Article Droit européen | 03/05/23 | 3 min. | Emmanuelle Mignon Marc Mossé Pauline Roman
Alors que la proposition de règlement fixant des règles harmonisées pour l’équité de l’accès aux données et de l’utilisation des données (le « Data Act ») n’est toujours pas adoptée par l’Union européenne et soulève encore un certain nombre de polémiques et difficultés juridiques, la France aurait fait le choix d’en reprendre certains articles par anticipation dans le projet de loi visant à adapter la législation française au DSA, DMA et DGA. Une version du texte, dont nul ne sait si elle définitive, a fuité en fin de semaine dernière par l’intermédiaire de Politico.
Selon le projet de loi ainsi rendu public, l’article 7 reprend de façon anticipée les dispositions du chapitre VI du Data Act visant à encadrer des pratiques qualifiées par le texte de restrictives de concurrence sur le marché de l’informatique en nuage (le cloud) et à faciliter le transfert de données vers un autre service d’informatique en nuage (les services de cloud computing). En particulier, le projet de loi interdirait de manière anticipée la « facturation, par un prestataire de services d’informatique en nuage, à une personne exerçant des activités de production, de distribution ou de services, de frais au titre du transfert de données vers ses propres infrastructures ou vers celles mises à disposition, directement ou indirectement, par un autre prestataire » - visant ainsi ce qu’on appelle les egress fees - sous la menace d’une amende administrative de 200 000 euros pour les personnes physiques et 1 million d’euros pour les personnes morales. Le montant de cette amende serait multiplié par deux en cas de réitération du manquement. Alors que l’article 25 du Data Act impose une suppression progressive des frais liés aux changements de fournisseurs, on peut noter que l’article 7 du projet de loi va plus loin en ne prévoyant aucune mesure transitoire.
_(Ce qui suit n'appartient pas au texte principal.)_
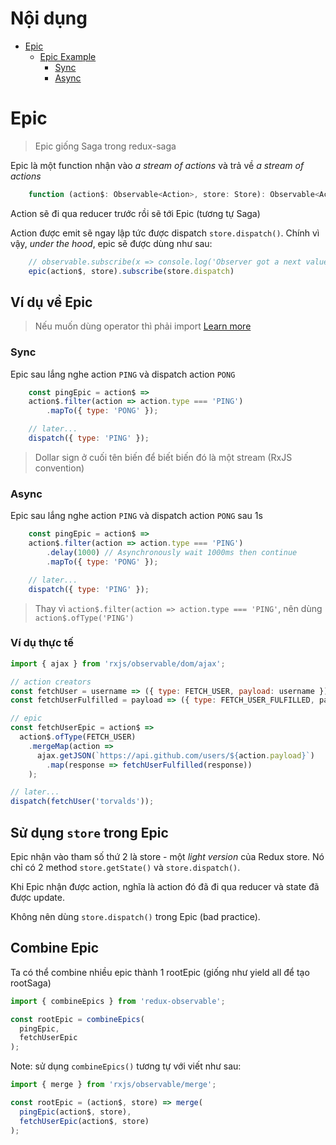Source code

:# Nội dụng

- [Epic](#epics)
    - [Epic Example](#epic-example)
        - [Sync](#sync)
        - [Async](#async)

# Epic

> Epic giống Saga trong redux-saga

Epic là một function nhận vào _a stream of actions_ và trả về  _a stream of actions_

```js
    function (action$: Observable<Action>, store: Store): Observable<Action>;
```

Action sẽ đi qua reducer trước rồi sẽ tới Epic (tương tự Saga)

Action được emit sẽ ngay lập tức được dispatch ```store.dispatch()```. Chính vì vậy, _under the hood_,
epic sẽ được dùng như sau:

```js
    // observable.subscribe(x => console.log('Observer got a next value: ' + x));
    epic(action$, store).subscribe(store.dispatch)
```

## Ví dụ về Epic

> Nếu muốn dùng operator thì phải import [Learn more](https://redux-observable.js.org/docs/Troubleshooting.html#rxjs-operators-are-missing-eg-typeerror-actionoftypeswitchmap-is-not-a-function)

### Sync

Epic sau lắng nghe action ```PING``` và dispatch action ```PONG```

```js
    const pingEpic = action$ =>
    action$.filter(action => action.type === 'PING')
        .mapTo({ type: 'PONG' });

    // later...
    dispatch({ type: 'PING' });
```

> Dollar sign ở cuối tên biến để biết biến đó là một stream (RxJS convention)

### Async

Epic sau lắng nghe action ```PING``` và dispatch action ```PONG``` sau 1s

```js
    const pingEpic = action$ =>
    action$.filter(action => action.type === 'PING')
        .delay(1000) // Asynchronously wait 1000ms then continue
        .mapTo({ type: 'PONG' });

    // later...
    dispatch({ type: 'PING' });
```

> Thay vì ```action$.filter(action => action.type === 'PING'```, nên dùng ```action$.ofType('PING')```

### Ví dụ thực tế

```js
import { ajax } from 'rxjs/observable/dom/ajax';

// action creators
const fetchUser = username => ({ type: FETCH_USER, payload: username });
const fetchUserFulfilled = payload => ({ type: FETCH_USER_FULFILLED, payload });

// epic
const fetchUserEpic = action$ =>
  action$.ofType(FETCH_USER)
    .mergeMap(action =>
      ajax.getJSON(`https://api.github.com/users/${action.payload}`)
        .map(response => fetchUserFulfilled(response))
    );

// later...
dispatch(fetchUser('torvalds'));
```

## Sử dụng ```store``` trong Epic

Epic nhận vào tham số thứ 2 là store - một *light version* của Redux store.
Nó chỉ có 2 method ```store.getState()``` và ```store.dispatch()```.

Khi Epic nhận được action, nghĩa là action đó đã đi qua reducer và state đã được update.

Không nên dùng ```store.dispatch()``` trong Epic (bad practice).

## Combine Epic

Ta có thể combine nhiều epic thành 1 rootEpic (giống như yield all để tạo rootSaga)

```js
import { combineEpics } from 'redux-observable';

const rootEpic = combineEpics(
  pingEpic,
  fetchUserEpic
);
```

Note: sử dụng ```combineEpics()``` tương tự với viết như sau:

```js
import { merge } from 'rxjs/observable/merge';

const rootEpic = (action$, store) => merge(
  pingEpic(action$, store),
  fetchUserEpic(action$, store)
);
```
Le projet de loi vise aussi à encadrer « l’octroi d’avoir informatique en nuage » dont bénéficient, notamment, de nombreuses start-ups ; là encore sous la menace des sanctions précitées.
Par ailleurs, l’article 8 du projet reprendrait de façon anticipée les exigences d’interopérabilité prévues au chapitre VIII du Data Act, et imposerait aux services de cloud d’assurer les conditions d’interopérabilité de leurs services avec les autres offres de cloud et de portabilité des actifs numériques vers ces autres services. L’ARCEP serait chargée d’établir les exigences essentielles relatives à l’interopérabilité et à la portabilité des données sous forme de standards harmonisés.
Le projet de loi visant à adapter la législation au DSA, DMA et DGA doit être adopté en conseil des ministres le 10 mai prochain pour une promulgation espérée avant l’été.
On ne peut que s’interroger sur l’intérêt de ces stop and go législatifs, qui consistent à anticiper des textes non stabilisés tout en organisant leur disparition, et qui créent beaucoup de confusion et d’insécurité juridique pour les entreprises.